### Exercise instructions
Retype the records below from their first line through the line containing "Upload de foto", and include nothing else.

### The input
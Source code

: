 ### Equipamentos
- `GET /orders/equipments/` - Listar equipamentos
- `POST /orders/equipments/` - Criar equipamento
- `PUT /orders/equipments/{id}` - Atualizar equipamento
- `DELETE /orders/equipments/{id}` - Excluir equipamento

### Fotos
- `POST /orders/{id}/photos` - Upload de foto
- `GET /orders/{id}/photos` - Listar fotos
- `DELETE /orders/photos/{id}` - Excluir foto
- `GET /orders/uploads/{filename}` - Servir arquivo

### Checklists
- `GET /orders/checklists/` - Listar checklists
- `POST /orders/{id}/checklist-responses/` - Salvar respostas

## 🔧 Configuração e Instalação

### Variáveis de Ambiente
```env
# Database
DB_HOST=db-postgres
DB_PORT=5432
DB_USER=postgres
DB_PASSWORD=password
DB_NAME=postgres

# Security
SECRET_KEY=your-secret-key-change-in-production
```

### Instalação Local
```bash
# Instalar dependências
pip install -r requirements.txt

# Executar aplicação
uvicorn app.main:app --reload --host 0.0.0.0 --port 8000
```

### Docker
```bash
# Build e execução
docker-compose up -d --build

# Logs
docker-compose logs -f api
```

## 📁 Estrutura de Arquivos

### Answer box
Source code

: ### Equipamentos
- `GET /orders/equipments/` - Listar equipamentos
- `POST /orders/equipments/` - Criar equipamento
- `PUT /orders/equipments/{id}` - Atualizar equipamento
- `DELETE /orders/equipments/{id}` - Excluir equipamento

### Fotos
- `POST /orders/{id}/photos` - Upload de foto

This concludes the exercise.